Paul Greengrass traffics in massacre porn. Whether it’s the ill-fated flight of United 93, an Irish uprising in Bloody Sunday or a white supremacist attack in Norway that left 77 dead in 22 July, you can count on a high body count in a Greengrass film. Before setting out to make News of the World, the English filmmaker claimed that he was exhausted by carnage and strife and wanted to make something to promote healing, especially in a world as divisive as ours. Good intentions aside, we can be pretty sure Greengrass never set out to make something as boring as News of the World.
Tom Hanks stars as Captain Jefferson Kyle Kidd, who travels through post-Civil War Texas reading the news to people in the evenings, oratorical events that bring scores of people to hear about what’s happening in other parts of the nation. In his travels, Kidd encounters a young girl named Johanna Leonberger (Helena Zengel) whose wagon has been attacked and the driver killed. Johanna, a girl of German descent, had been living with the Kiowa since they massacred her family when she was very young and does not speak English. Kidd decides to help Johanna by taking her south to live with her aunt and uncle.
Johanna, who now goes by the name Cicada, wants nothing more than to return to her Kiowa family. Kidd, who is compassionate, still feels that she belongs with her German family and, together, they traverse a divided Texas to reach them – and along the way, Kidd stops to read the news in towns where the residents are still smoldering from losing the Civil War. They howl when he mentions President Grant and though Kidd fought for the Confederacy, he definitely seems more interested in healing the divides between North and South than stoking any simmering resentments. If it all sounds very on the nose, an allegory shall we say, that’s because it is.
Based on the 2016 novel by Paulette Jiles, News of the World feels like a perfunctory film featuring yet another performance by Hanks as an honorable Everyman. It is a picaresque journey and as Kidd and Johanna travel south, they encounter all sorts of bad men who hope to stop their progress. Each of these bad guys are drawn in broad strokes, including Michael Angelo Covino (who has become this reviewer’s least favorite performer of 2020) as a chuckling veteran hoping to pimp out Johanna. Covino plays his character with such mustachio-twirling gusto, he feels teleported in from a Western of old. Thankfully, his screen time is brief. Meanwhile, Thomas Francis Murphy plays the “king” of a small town hoping to keep the ways of Johnny Reb alive. It’s up to Kidd to protect Johanna from these awful men and after numerous near-death scrapes, he and the girl form a connection.

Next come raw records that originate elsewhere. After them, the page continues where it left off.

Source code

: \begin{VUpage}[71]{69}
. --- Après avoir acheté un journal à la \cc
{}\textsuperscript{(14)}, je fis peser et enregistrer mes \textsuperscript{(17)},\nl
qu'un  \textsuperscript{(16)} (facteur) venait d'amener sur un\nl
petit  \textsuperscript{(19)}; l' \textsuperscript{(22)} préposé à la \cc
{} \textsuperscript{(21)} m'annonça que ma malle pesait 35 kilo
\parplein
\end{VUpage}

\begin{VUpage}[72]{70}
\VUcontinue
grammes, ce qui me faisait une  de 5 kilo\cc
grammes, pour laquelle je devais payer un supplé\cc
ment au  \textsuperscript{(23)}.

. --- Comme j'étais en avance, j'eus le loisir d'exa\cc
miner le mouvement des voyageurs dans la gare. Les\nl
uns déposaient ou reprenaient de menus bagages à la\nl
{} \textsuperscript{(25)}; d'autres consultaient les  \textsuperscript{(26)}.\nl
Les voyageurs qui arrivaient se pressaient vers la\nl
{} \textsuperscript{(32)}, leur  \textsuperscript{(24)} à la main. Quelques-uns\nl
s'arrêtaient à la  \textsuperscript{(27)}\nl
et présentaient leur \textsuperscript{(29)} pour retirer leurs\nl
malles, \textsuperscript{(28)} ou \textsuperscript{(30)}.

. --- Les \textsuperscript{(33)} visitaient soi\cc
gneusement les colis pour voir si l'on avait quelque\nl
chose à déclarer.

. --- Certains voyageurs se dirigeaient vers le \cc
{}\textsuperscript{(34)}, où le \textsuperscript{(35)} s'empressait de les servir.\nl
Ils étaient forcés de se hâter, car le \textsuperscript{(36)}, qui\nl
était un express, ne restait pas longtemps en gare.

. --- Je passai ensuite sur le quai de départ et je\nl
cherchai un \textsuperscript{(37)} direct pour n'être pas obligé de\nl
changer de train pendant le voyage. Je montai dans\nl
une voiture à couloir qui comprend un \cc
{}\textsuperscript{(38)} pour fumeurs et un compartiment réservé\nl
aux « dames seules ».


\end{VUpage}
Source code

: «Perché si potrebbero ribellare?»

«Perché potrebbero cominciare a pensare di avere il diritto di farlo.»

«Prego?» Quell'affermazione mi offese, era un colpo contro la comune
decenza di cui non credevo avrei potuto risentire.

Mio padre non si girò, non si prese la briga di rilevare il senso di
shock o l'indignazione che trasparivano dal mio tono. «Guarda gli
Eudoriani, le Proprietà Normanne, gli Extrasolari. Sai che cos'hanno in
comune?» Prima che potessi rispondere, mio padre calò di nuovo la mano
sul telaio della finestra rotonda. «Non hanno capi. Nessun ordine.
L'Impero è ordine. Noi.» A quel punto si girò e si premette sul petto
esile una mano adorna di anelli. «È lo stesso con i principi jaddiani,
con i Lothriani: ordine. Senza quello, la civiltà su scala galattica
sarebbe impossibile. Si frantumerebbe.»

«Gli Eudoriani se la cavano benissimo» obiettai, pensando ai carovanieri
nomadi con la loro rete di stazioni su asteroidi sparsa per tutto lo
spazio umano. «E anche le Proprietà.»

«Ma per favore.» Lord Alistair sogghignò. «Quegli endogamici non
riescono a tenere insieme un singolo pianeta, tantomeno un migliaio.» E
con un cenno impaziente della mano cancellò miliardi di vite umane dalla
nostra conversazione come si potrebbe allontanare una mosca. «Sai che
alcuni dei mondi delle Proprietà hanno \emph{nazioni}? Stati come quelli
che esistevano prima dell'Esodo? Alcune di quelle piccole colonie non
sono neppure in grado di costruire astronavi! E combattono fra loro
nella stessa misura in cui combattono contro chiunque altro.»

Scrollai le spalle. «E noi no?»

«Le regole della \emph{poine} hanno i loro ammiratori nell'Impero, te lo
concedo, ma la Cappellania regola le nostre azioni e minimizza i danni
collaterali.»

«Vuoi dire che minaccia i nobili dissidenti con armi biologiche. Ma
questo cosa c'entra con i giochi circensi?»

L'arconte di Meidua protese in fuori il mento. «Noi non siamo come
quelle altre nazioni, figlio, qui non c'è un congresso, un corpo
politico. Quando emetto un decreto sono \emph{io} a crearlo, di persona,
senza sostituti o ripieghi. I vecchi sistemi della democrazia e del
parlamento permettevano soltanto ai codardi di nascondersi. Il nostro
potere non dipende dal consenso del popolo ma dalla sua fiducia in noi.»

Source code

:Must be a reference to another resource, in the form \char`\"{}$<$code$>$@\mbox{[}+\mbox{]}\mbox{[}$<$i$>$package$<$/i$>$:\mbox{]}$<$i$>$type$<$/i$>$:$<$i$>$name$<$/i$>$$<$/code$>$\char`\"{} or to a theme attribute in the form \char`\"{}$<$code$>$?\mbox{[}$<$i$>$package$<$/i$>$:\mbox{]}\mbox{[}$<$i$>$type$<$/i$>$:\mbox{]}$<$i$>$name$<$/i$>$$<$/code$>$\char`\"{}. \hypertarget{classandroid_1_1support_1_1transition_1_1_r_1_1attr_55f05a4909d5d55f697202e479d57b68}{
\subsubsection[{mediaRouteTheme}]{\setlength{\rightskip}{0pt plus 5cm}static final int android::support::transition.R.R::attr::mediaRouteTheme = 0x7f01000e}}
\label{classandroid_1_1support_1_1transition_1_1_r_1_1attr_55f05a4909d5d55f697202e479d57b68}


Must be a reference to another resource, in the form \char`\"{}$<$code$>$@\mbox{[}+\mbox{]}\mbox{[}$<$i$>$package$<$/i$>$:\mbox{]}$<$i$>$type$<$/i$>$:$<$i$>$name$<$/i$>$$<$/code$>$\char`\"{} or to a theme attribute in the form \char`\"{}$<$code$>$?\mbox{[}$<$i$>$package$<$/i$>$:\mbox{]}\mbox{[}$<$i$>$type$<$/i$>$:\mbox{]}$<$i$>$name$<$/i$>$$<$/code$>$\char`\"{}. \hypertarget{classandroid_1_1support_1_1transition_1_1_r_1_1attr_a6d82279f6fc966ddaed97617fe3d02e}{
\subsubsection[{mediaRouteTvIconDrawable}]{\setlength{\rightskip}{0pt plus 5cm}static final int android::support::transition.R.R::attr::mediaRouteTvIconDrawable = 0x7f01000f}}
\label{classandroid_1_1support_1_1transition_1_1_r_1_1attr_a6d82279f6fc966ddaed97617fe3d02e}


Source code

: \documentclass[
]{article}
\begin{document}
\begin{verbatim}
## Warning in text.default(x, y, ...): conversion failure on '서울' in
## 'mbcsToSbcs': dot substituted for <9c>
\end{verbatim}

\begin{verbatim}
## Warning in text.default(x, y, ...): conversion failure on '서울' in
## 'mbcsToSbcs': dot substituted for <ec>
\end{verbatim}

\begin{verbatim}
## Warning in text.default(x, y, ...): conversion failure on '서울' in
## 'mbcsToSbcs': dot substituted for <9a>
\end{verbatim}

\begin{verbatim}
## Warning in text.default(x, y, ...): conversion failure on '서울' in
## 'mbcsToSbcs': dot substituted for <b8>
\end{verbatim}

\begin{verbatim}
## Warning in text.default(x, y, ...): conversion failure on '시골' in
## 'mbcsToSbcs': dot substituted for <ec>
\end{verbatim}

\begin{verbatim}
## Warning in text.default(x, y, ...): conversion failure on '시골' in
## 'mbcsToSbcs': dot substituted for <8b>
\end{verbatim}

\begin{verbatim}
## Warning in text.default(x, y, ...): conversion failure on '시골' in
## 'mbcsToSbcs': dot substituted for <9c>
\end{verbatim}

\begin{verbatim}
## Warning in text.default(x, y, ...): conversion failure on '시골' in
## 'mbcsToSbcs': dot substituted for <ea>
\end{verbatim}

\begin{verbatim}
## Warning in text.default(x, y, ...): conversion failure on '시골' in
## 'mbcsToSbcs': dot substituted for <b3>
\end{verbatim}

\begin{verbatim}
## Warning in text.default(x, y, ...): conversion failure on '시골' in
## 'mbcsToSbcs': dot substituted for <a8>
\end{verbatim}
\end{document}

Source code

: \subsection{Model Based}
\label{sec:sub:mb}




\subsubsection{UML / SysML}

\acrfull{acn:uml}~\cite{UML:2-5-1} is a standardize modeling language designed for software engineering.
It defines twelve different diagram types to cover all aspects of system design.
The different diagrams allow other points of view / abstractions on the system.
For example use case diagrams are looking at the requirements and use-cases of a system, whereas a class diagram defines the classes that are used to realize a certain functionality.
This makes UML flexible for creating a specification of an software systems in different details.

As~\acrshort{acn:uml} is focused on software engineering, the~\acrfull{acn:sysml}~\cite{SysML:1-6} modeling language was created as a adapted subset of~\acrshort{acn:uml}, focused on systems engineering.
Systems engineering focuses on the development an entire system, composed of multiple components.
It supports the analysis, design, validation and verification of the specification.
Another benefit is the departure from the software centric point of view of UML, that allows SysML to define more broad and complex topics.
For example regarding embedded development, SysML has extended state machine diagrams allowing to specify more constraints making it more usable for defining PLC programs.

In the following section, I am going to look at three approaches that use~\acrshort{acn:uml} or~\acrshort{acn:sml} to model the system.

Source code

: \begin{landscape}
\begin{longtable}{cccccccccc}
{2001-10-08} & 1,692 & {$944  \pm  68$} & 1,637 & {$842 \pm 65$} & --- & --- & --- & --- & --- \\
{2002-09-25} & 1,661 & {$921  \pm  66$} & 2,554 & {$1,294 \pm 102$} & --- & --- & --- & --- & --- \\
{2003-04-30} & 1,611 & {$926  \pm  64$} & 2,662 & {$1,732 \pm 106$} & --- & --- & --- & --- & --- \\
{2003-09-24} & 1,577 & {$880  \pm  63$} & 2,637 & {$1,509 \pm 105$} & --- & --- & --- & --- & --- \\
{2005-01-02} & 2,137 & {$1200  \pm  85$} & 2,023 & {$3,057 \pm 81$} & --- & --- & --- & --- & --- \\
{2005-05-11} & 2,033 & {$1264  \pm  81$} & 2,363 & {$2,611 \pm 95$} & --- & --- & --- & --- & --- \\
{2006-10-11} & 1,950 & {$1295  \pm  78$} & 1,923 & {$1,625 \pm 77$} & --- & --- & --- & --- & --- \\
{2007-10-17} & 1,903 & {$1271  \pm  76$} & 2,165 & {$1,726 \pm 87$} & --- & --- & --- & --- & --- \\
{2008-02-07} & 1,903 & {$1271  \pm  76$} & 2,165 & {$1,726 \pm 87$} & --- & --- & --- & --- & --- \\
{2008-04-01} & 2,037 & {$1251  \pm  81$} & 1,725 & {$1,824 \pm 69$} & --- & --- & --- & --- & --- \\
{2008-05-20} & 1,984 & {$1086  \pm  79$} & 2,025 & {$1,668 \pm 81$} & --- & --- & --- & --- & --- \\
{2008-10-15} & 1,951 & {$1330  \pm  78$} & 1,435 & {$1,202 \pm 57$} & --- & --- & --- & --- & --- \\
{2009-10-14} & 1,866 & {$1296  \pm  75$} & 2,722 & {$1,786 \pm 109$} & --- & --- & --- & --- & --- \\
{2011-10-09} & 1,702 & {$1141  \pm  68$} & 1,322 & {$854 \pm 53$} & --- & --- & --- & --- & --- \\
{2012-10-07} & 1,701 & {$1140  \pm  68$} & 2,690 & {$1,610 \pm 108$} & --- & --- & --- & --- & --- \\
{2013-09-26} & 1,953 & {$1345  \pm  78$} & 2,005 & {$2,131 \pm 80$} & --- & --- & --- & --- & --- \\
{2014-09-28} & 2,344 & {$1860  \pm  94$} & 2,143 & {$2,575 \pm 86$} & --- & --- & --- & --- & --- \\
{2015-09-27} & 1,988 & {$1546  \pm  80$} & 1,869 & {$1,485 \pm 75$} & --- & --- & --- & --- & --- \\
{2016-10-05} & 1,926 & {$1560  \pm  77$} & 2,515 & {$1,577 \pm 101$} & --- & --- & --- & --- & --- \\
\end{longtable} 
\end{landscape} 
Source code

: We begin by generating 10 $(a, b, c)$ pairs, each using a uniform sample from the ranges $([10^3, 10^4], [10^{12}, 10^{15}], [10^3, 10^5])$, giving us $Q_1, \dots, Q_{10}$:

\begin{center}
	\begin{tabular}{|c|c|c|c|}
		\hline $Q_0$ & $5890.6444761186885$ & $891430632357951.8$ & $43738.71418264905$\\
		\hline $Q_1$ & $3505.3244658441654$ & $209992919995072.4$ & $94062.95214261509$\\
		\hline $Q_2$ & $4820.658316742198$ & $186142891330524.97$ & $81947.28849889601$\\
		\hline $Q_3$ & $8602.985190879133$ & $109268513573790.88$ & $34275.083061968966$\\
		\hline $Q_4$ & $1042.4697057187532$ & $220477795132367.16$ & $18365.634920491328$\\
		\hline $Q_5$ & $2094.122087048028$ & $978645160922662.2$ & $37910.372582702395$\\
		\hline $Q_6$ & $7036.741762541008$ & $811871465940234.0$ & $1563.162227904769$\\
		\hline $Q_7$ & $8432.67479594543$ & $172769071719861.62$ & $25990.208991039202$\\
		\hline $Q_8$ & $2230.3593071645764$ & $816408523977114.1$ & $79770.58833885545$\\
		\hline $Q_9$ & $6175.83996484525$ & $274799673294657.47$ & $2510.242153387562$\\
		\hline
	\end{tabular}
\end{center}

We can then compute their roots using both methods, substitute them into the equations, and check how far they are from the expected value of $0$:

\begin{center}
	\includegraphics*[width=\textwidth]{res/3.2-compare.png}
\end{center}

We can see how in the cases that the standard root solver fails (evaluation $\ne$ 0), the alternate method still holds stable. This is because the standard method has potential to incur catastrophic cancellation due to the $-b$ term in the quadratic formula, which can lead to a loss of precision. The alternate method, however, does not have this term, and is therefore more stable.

But it’s all so boring! Hanks, always watchable, never instills his Kidd with any sort of moral quandary. Where does Johanna belong? With the Kiowa or the Germans? Kidd just goes where protocol tells him to go. And why has Kidd given himself to healing a fractured nation while his Confederate brethren still want to continue the fight. Why is he so special? Lastly, the film’s depiction of Native Americans is problematic. Careful to keep only white folks in the villain column, Greengrass still dehumanizes the films only indigenous characters by portraying them as shady figures of almost supernatural power that appear in a dust storm or exist only in between shadows.
At this point in his career, it’s assuming a lot that Tom Hanks may look into riskier material. We can still hold out hope that he will do another Cloud Atlas in his lifetime, but News of the World is right up there with Saving Private Ryan and the slew of other honorable men the actor has portrayed over the years. If Greengrass and Hanks hope News of the World will make people want to reach out to those on the other side of the aisle, they are naively mistaken. The movie fails to do one very important thing: entertain.